TORCHES.-Manually operated torches are
constructed to conduct both the welding current and the
inert gas to the weld zone. These torches are either air
or water cooled. Air-cooled torches are designed for
welding light gauge materials where low current values
are used. Water-cooled torches (fig. 15-44) are
recommended when the welding requires amperages
over 200 amps. A circulating stream of water flows
around the torch to keep it from overheating. The
tungsten electrode, which supplies the welding current,
is held rigidly in the torch by means of a collet that
screws into the body of the torch. A variety of collet
sizes are available so different diameter electrodes can
be used. Gas is fed to the weld zone through a nozzle,
which consists of a ceramic cup. Gas cups are threaded
into the torch head to provide directional and
distributional control of the shielding gas. The cups are
interchangeable to accommodate a variety of gas flow
rates. Gas cups vary in size. The size you should use
depends upon the type and size of torch and the diameter
of the electrode.
Pressing a control switch on the torch starts the flow
of both the current and gas. On some equipment, the
flow of current and gas is energized by a foot control.
The advantage of the foot control is that the variable
current flow can be used as the end of the weld is
reached. By gradually decreasing the current, it is less
likely for a cavity to remain in the end of the weld puddle
and less danger of cutting short the shielding gas.
ELECTRODES.Pure tungsten, or tungsten
alloyed with thorium or zirconium, is the best electrode
for gas tungsten-arc welding. The addition of thorium
increases the current capacity and electron emission,
keeps the tip cooler at a given level of current, minimizes
movement of the are around the electrode tip, permits
easier arc starting, and the electrode is not as easily
contaminated by accidental contact with the work piece.
The diameter of the electrode selected for a welding
operation is governed by the welding current to be used.
Larger diameter tungsten electrodes are required with
reversed polarity than with straight polarity.
To produce good welds, the tungsten electrode must
be shaped correctly.
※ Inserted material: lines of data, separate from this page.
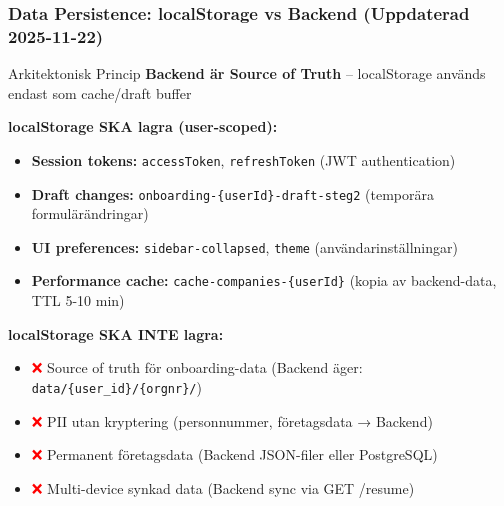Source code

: \documentclass[10pt]{beamer}
\begin{document}
\begin{frame}[label=localstorage-strategy]
  \frametitle{Data Persistence: localStorage vs Backend (Uppdaterad 2025-11-22)}

  \footnotesize

  \begin{alertblock}{Arkitektonisk Princip}
    \tiny \textbf{Backend är Source of Truth} – localStorage används endast som cache/draft buffer
  \end{alertblock}

  \vspace{0.3cm}

  \textbf{localStorage SKA lagra (user-scoped):}\\
  \begin{itemize}
    \tiny
    \item \textbf{Session tokens:} \texttt{accessToken}, \texttt{refreshToken} (JWT authentication)
    \item \textbf{Draft changes:} \texttt{onboarding-\{userId\}-draft-steg2} (temporära formulärändringar)
    \item \textbf{UI preferences:} \texttt{sidebar-collapsed}, \texttt{theme} (användarinställningar)
    \item \textbf{Performance cache:} \texttt{cache-companies-\{userId\}} (kopia av backend-data, TTL 5-10 min)
  \end{itemize}

  \vspace{0.3cm}

  \textbf{localStorage SKA INTE lagra:}\\
  \begin{itemize}
    \tiny
    \item \textcolor{red}{❌} Source of truth för onboarding-data (Backend äger: \texttt{data/\{user\_id\}/\{orgnr\}/})
    \item \textcolor{red}{❌} PII utan kryptering (personnummer, företagsdata → Backend)
    \item \textcolor{red}{❌} Permanent företagsdata (Backend JSON-filer eller PostgreSQL)
    \item \textcolor{red}{❌} Multi-device synkad data (Backend sync via GET /resume)
  \end{itemize}

  \vspace{0.3cm}


\end{frame}
\end{document}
The general practice is to use a
pointed electrode with dc welding, and a spherical end
with ac welding. It is also important that the electrode
be straight, otherwise the gas flow will be off-center
from the arc.
SHIELDING GASES.Shielding gas for gas
tungsten-arc welding can be argon, helium, or a mixture
of argon and helium. Argon is the most popular
shielding gas used in the gas tungsten-arc process.